Sur le coin de mon bureau, le livre comme un pavé de culpabilité. Chaque jour enfoui sous de nouveaux papiers, de nouveaux livres. Comme les regrets qui s'empilent jusqu'à déborder et noyer l'existence.

De regrets, dans cette autobiographie, il n'y en a guère. C'est une des choses qui m'a le plus marquée : un homme se retourne sur sa longue vie, une vie comme on n'en aura jamais, et ne regrette rien. Comme ce doit être réconfortant d'être sûr d'avoir toujours fait les bons choix !

Mais reprenons par le début. Dieu & moi. Comment on devient athée. Et pourquoi on le reste, c'est l'autobiographie de Jean Soler, érudit et penseur dont je vous ai déjà parlé ICI. le titre fait évidemment écho à Qui est Dieu ? et aux autres ouvrages publiés par cet auteur sur les monothéismes — des écrits majeurs, selon moi, mais qui ont été la cible de critiques violentes et, la plupart du temps, injustifiées, pour ne pas dire franchement calomnieuses, de la part de personnes qui refusent un autre regard, anthropologique et historique, sur leurs croyances. Mais ce n'est pas le lieu ici d'en parler. Laissons de côté les gens de mauvaise foi (oui, il y a ici un jeu de mots, assez mauvais mais je l'assume) et revenons à Jean Soler.

Dans cette autobiographie en forme de patchwork de souvenirs notés à mesure qu'ils venaient et non selon l'ordre chronologique (la linéarité de nos existences n'est pas celle de la pensée, ni du sentiment), l'auteur se raconte. Comme il l'indique dans son avant-propos, cela lui permet, dans une certaine mesure, d'expliquer comment il est devenu athée, et pourquoi, par quel jeu de circonstances imprévues il a écrit les ouvrages qu'il a écrits et qui lui ont valu à la fois des éloges et des attaques.
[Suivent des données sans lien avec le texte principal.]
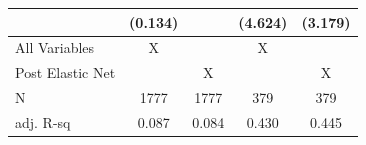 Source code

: {\begin{tabular}{l*{4}{c}}
                    &     (0.134)        &                    &     (4.624)        &     (3.179)        \\
\midrule
All Variables       &           X        &                    &           X        &                    \\
Post Elastic Net    &                    &           X        &                    &           X        \\
N                   &        1777        &        1777        &         379        &         379        \\
adj. R-sq           &       0.087        &       0.084        &       0.430        &       0.445        \\
\bottomrule
\end{tabular}
}
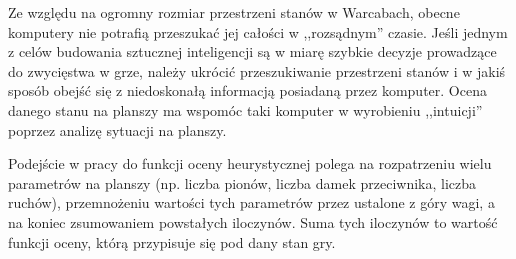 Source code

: Ze względu na ogromny rozmiar przestrzeni stanów w Warcabach, obecne komputery nie potrafią przeszukać jej całości w ,,rozsądnym'' czasie. Jeśli jednym z celów budowania sztucznej inteligencji są w miarę szybkie decyzje prowadzące do zwycięstwa w grze, należy ukrócić przeszukiwanie przestrzeni stanów i w jakiś sposób obejść się z niedoskonałą informacją posiadaną przez komputer. Ocena danego stanu na planszy ma wspomóc taki komputer w wyrobieniu ,,intuicji'' poprzez analizę sytuacji na planszy.

\FloatBarrier

Podejście w pracy do funkcji oceny heurystycznej polega na rozpatrzeniu wielu parametrów na planszy (np. liczba pionów, liczba damek przeciwnika, liczba ruchów), przemnożeniu wartości tych parametrów przez ustalone z góry wagi, a na koniec zsumowaniem powstałych iloczynów. Suma tych iloczynów to wartość funkcji oceny, którą przypisuje się pod dany stan gry.

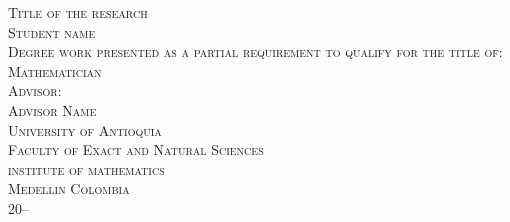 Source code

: \newpage{\pagestyle{empty}\cleardoublepage}
\newpage
\begin{center}
\thispagestyle{empty} 
\vspace*{-1cm}
\textsc{\huge Title of the research}\\[2.0cm]
\textsc{\large Student name\\[3.0cm]
Degree work presented as a partial\linebreak
requirement to qualify for the title of:\\
Mathematician\\[3.0cm]
Advisor:\\
Advisor Name\\[2.5cm]
University of Antioquia\\
Faculty of Exact and Natural Sciences\\
institute of mathematics\\
Medellin Colombia\\
20--}\\
\end{center}
\newpage
\leavevmode\thispagestyle{empty}\newpage

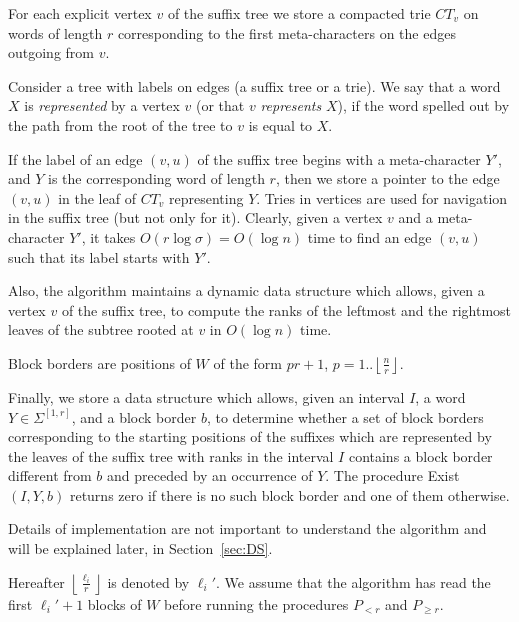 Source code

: \documentclass[10pt]{llncs}
\newcommand{\exist}{{\sc Exist}}
\begin{document}
For each explicit vertex $v$ of the suffix tree we store a compacted trie $CT_v$ on words of length $r$ corresponding to the first meta-characters on the edges outgoing from $v$.

\begin{definition}
   Consider a tree with labels on edges (a suffix tree or a trie). We say that a word $X$ is \emph{represented} by a vertex $v$ (or that $v$ \emph{represents} $X$), if the word spelled out by the path from the root of the tree to $v$ is equal to $X$.
\end{definition}

If the label of an edge $(v,u)$ of the suffix tree begins with a meta-character $Y'$, and $Y$ is the corresponding word of length $r$, then we store a pointer to the edge $(v,u)$ in the leaf of $CT_v$ representing $Y$. Tries in vertices are used for navigation in the suffix tree (but not only for it). Clearly, given a vertex $v$ and a meta-character $Y'$, it takes $O(r\log{\sigma}) = O(\log{n})$ time to find an edge $(v,u)$ such that its label starts with $Y'$.

Also, the algorithm maintains a dynamic data structure which allows, given a vertex $v$ of the suffix tree, to compute the ranks of the leftmost and the rightmost leaves of the subtree rooted at $v$ in $O(\log n)$ time. 

\begin{definition}
	Block borders are positions of $W$ of the form $pr + 1$, $p = 1..\left\lfloor\frac{n}{r}\right\rfloor$.
\end{definition}

Finally, we store a data structure which allows, given an interval $I$, a word $Y \in \Sigma^{[1,r]}$, and a block border $b$, to determine whether a set of block borders corresponding to the starting positions of the suffixes which are represented by the leaves of the suffix tree with ranks in the interval $I$ contains a block border different from $b$ and preceded by an occurrence of $Y$. The procedure \exist$(I, Y, b)$ returns zero if there is no such block border and one of them otherwise.

Details of implementation are not important to understand the algorithm and will be explained later, in Section~\ref{sec:DS}.

Hereafter $\left\lfloor\frac{\ell_i}{r}\right\rfloor$ is denoted by $\ell_i'$. We assume that the algorithm has read the first $\ell_i'+1$ blocks of $W$ before running the procedures $P_{<r}$ and $P_{\geq r}$.
\end{document}
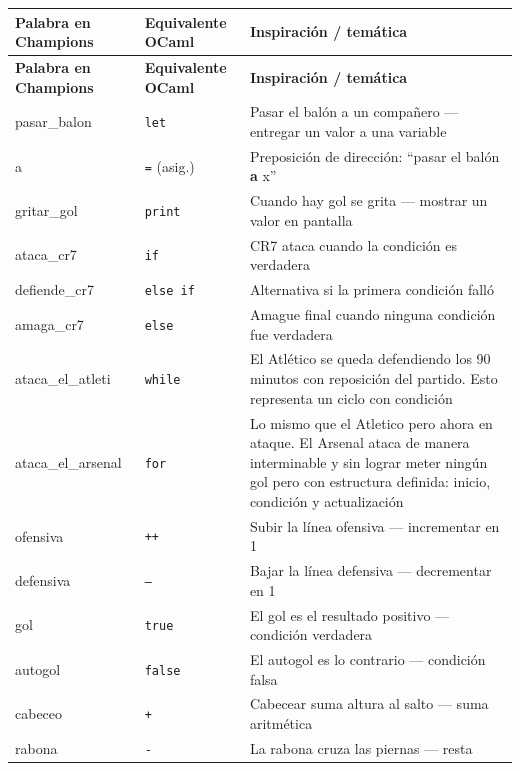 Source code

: \documentclass[12pt,a4paper]{article}
\begin{document}
\begin{center}
\renewcommand{\arraystretch}{1.3}
\begin{longtable}{>{\ttfamily}p{4cm} p{3cm} p{6.5cm}}
\toprule
\normalfont\textbf{Palabra en Champions} & \textbf{Equivalente OCaml} & \textbf{Inspiración / temática} \\
\midrule
\endfirsthead
\toprule
\normalfont\textbf{Palabra en Champions} & \textbf{Equivalente OCaml} & \textbf{Inspiración / temática} \\
\midrule
\endhead
\bottomrule
\endfoot

pasar\_balon      & \texttt{let}        & Pasar el balón a un compañero — entregar un valor a una variable \\
a                 & \texttt{=} (asig.)  & Preposición de dirección: ``pasar el balón \textbf{a} x'' \\
gritar\_gol       & \texttt{print}      & Cuando hay gol se grita — mostrar un valor en pantalla \\
ataca\_cr7        & \texttt{if}         & CR7 ataca cuando la condición es verdadera \\
defiende\_cr7     & \texttt{else if}    & Alternativa si la primera condición falló \\
amaga\_cr7        & \texttt{else}       & Amague final cuando ninguna condición fue verdadera \\
ataca\_el\_atleti & \texttt{while}      & El Atlético se queda defendiendo los 90 minutos con reposición del partido. Esto representa un ciclo con condición \\
ataca\_el\_arsenal & \texttt{for}       & Lo mismo que el Atletico pero ahora en ataque. El Arsenal ataca de manera interminable y sin lograr meter ningún gol pero con estructura definida: inicio, condición y actualización \\
ofensiva          & \texttt{++}         & Subir la línea ofensiva — incrementar en 1 \\
defensiva         & \texttt{--}         & Bajar la línea defensiva — decrementar en 1 \\
gol               & \texttt{true}       & El gol es el resultado positivo — condición verdadera \\
autogol           & \texttt{false}      & El autogol es lo contrario — condición falsa \\
cabeceo           & \texttt{+}          & Cabecear suma altura al salto — suma aritmética \\
rabona            & \texttt{-}          & La rabona cruza las piernas — resta \\

\end{longtable}
\end{center}
\end{document}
Se racontant, avec pudeur et cependant une absolue franchise — je dis franchise, non objectivité : qui aurait la prétention (et la bêtise) de se dire objectif quant à sa propre personne ? —, il nous conduit à travers les moments décisifs d'une vie, ses sommets, ses abîmes aussi. On peut ne pas partager ses idées, sur la politique internationale ou la religion ; on peut ne pas être d'accord avec sa lecture des faits. Chacun est libre de juger selon ses connaissances et ses propres idées. Mais il est impossible de ne pas être fasciné par cette existence inextricablement mêlée à l'histoire culturelle et politique de la France, de la Pologne, d'Israël, de l'Iran, etc. Sans cesse en effet l'intime et le public, le fil ténu d'un trajet personnel et d'une histoire en train de se jouer se superposent, se croisent, tissant un tout.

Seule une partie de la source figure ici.